The current UK debate about Brexit is interesting from a human/social point of view. This idea is stimulated by that, but is a wider thing.

Most people want the world, and our society, to be a nice place. We care about people, their lives, and we care about fairness. When the (very heated) debate on Brexit comes down to it, it’s about fairness. Is it fair that big corporations make money by manipulating us for their own benefit. But then, “our” economy, jobs and pension funds depend on those same big corporations. What is fair? What is good?

Notwithstandinghowever, we are but a tiny part of the continuum of humankind. Our individual views are based on the context in which we were raised.

This idea then is to use a combination of polls, referenda, and AI-enabled trawling of social media (compensated to account for those who don’t have access or desire to use social media) to construct a quantifiable global human view of what is good, fair, and in the interests of all humankind.
-- Frankx, Oct 22 2019

Link to my general definition of "Good". https://book.mindey...tml#i-lee-principle
"Good is to let the world exist, and evil is to destroy it.", and "The generalization of 'world' is 'Everything', and the negation of destroying it results in aspiration to let Everything exist." [Mindey, Oct 22 2019]

That's never going to work. One poll will show morons like Trump supporters who refuse to believe that global warming has anything to do with the rampant consumption of fossil fuels. The same people when polled think the entire universe is less than 6,000 years old. Then you have the likes of ISIS who want to kill everyone, then you have the Brazilians burning down the Amazon to make McDonald's burger ranches. The point is that there are a lot of crazies who will think their particular craziness makes the world a better place.
-- xenzag, Oct 22 2019


//Notwithstandinghowever// I think you mean "Howevertheless"
-- MaxwellBuchanan, Oct 22 2019


[xenzag], yes, I agree that all of these people have violently different views on what is right and fair, because they have been influenced/brainwashed by a particular set of experiences over their life. But each one (and you, and I) believe our own world-view because of our own life experiences.

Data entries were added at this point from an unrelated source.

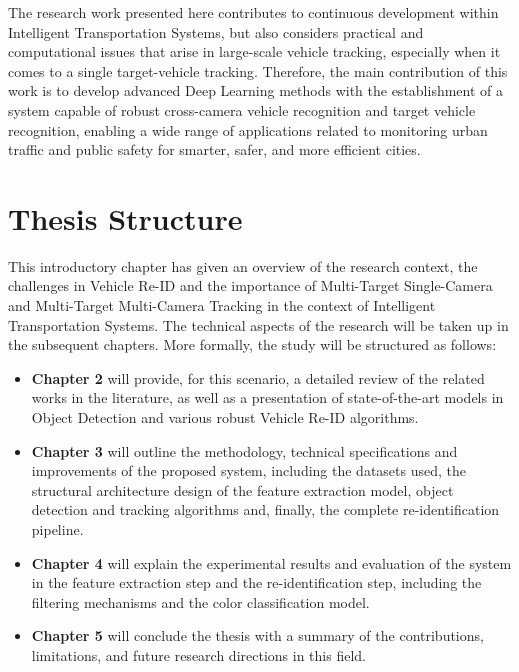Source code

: The research work presented here contributes to continuous development within Intelligent Transportation Systems, but also considers practical and computational issues that arise in large-scale vehicle tracking, especially when it comes to a single target-vehicle tracking. Therefore, the main contribution of this work is to develop advanced Deep Learning methods with the establishment of a system capable of robust cross-camera vehicle recognition and target vehicle recognition, enabling a wide range of applications related to monitoring urban traffic and public safety for smarter, safer, and more efficient cities.

\section{Thesis Structure}
This introductory chapter has given an overview of the research context, the challenges in Vehicle Re-ID and the importance of Multi-Target Single-Camera and Multi-Target Multi-Camera Tracking in the context of Intelligent Transportation Systems. The technical aspects of the research will be taken up in the subsequent chapters. More formally, the study will be structured as follows:
\begin{itemize}
    \item \textbf{Chapter 2} will provide, for this scenario, a detailed review of the related works in the literature, as well as a presentation of state-of-the-art models in Object Detection and various robust Vehicle Re-ID algorithms.
    \item \textbf{Chapter 3} will outline the methodology, technical specifications and improvements of the proposed system, including the datasets used, the structural architecture design of the feature extraction model, object detection and tracking algorithms and, finally, the complete re-identification pipeline.
    \item \textbf{Chapter 4} will explain the experimental results and evaluation of the system in the feature extraction step and the re-identification step, including the filtering mechanisms and the color classification model.
    \item \textbf{Chapter 5} will conclude the thesis with a summary of the contributions, limitations, and future research directions in this field.
\end{itemize}
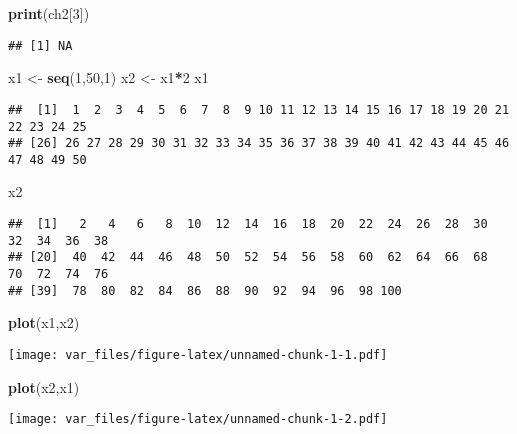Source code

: \documentclass[
]{article}
\newenvironment{Shaded}{\begin{snugshade}}{\end{snugshade}}
\newcommand{\DecValTok}[1]{\textcolor[rgb]{0.00,0.00,0.81}{#1}}
\newcommand{\FunctionTok}[1]{\textcolor[rgb]{0.13,0.29,0.53}{\textbf{#1}}}
\newcommand{\NormalTok}[1]{#1}
\newcommand{\OtherTok}[1]{\textcolor[rgb]{0.56,0.35,0.01}{#1}}
\newcommand{\SpecialCharTok}[1]{\textcolor[rgb]{0.81,0.36,0.00}{\textbf{#1}}}
\begin{document}
\begin{Shaded}
\begin{Highlighting}[]
\FunctionTok{print}\NormalTok{(ch2[}\DecValTok{3}\NormalTok{])}
\end{Highlighting}
\end{Shaded}

\begin{verbatim}
## [1] NA
\end{verbatim}

\begin{Shaded}
\begin{Highlighting}[]
\NormalTok{x1 }\OtherTok{\textless{}{-}} \FunctionTok{seq}\NormalTok{(}\DecValTok{1}\NormalTok{,}\DecValTok{50}\NormalTok{,}\DecValTok{1}\NormalTok{)}
\NormalTok{x2 }\OtherTok{\textless{}{-}}\NormalTok{ x1}\SpecialCharTok{*}\DecValTok{2}
\NormalTok{x1 }
\end{Highlighting}
\end{Shaded}

\begin{verbatim}
##  [1]  1  2  3  4  5  6  7  8  9 10 11 12 13 14 15 16 17 18 19 20 21 22 23 24 25
## [26] 26 27 28 29 30 31 32 33 34 35 36 37 38 39 40 41 42 43 44 45 46 47 48 49 50
\end{verbatim}

\begin{Shaded}
\begin{Highlighting}[]
\NormalTok{x2 }
\end{Highlighting}
\end{Shaded}

\begin{verbatim}
##  [1]   2   4   6   8  10  12  14  16  18  20  22  24  26  28  30  32  34  36  38
## [20]  40  42  44  46  48  50  52  54  56  58  60  62  64  66  68  70  72  74  76
## [39]  78  80  82  84  86  88  90  92  94  96  98 100
\end{verbatim}

\begin{Shaded}
\begin{Highlighting}[]
\FunctionTok{plot}\NormalTok{(x1,x2)}
\end{Highlighting}
\end{Shaded}

\texttt{[image: var\_files/figure-latex/unnamed-chunk-1-1.pdf]}

\begin{Shaded}
\begin{Highlighting}[]
\FunctionTok{plot}\NormalTok{(x2,x1)}
\end{Highlighting}
\end{Shaded}

\texttt{[image: var\_files/figure-latex/unnamed-chunk-1-2.pdf]}
\end{document}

Rather than saying one view is right and another is wrong, at least collectively determine the consensus view (in some carefully defined and collected way), identify the common ground (about caring for humankind) and work towards a common goal.

//howevertheless//... hmm... I wanted to add to the vocabulary.
-- Frankx, Oct 22 2019


That's fine, just remember you have to pay him a royalty every time you use it ...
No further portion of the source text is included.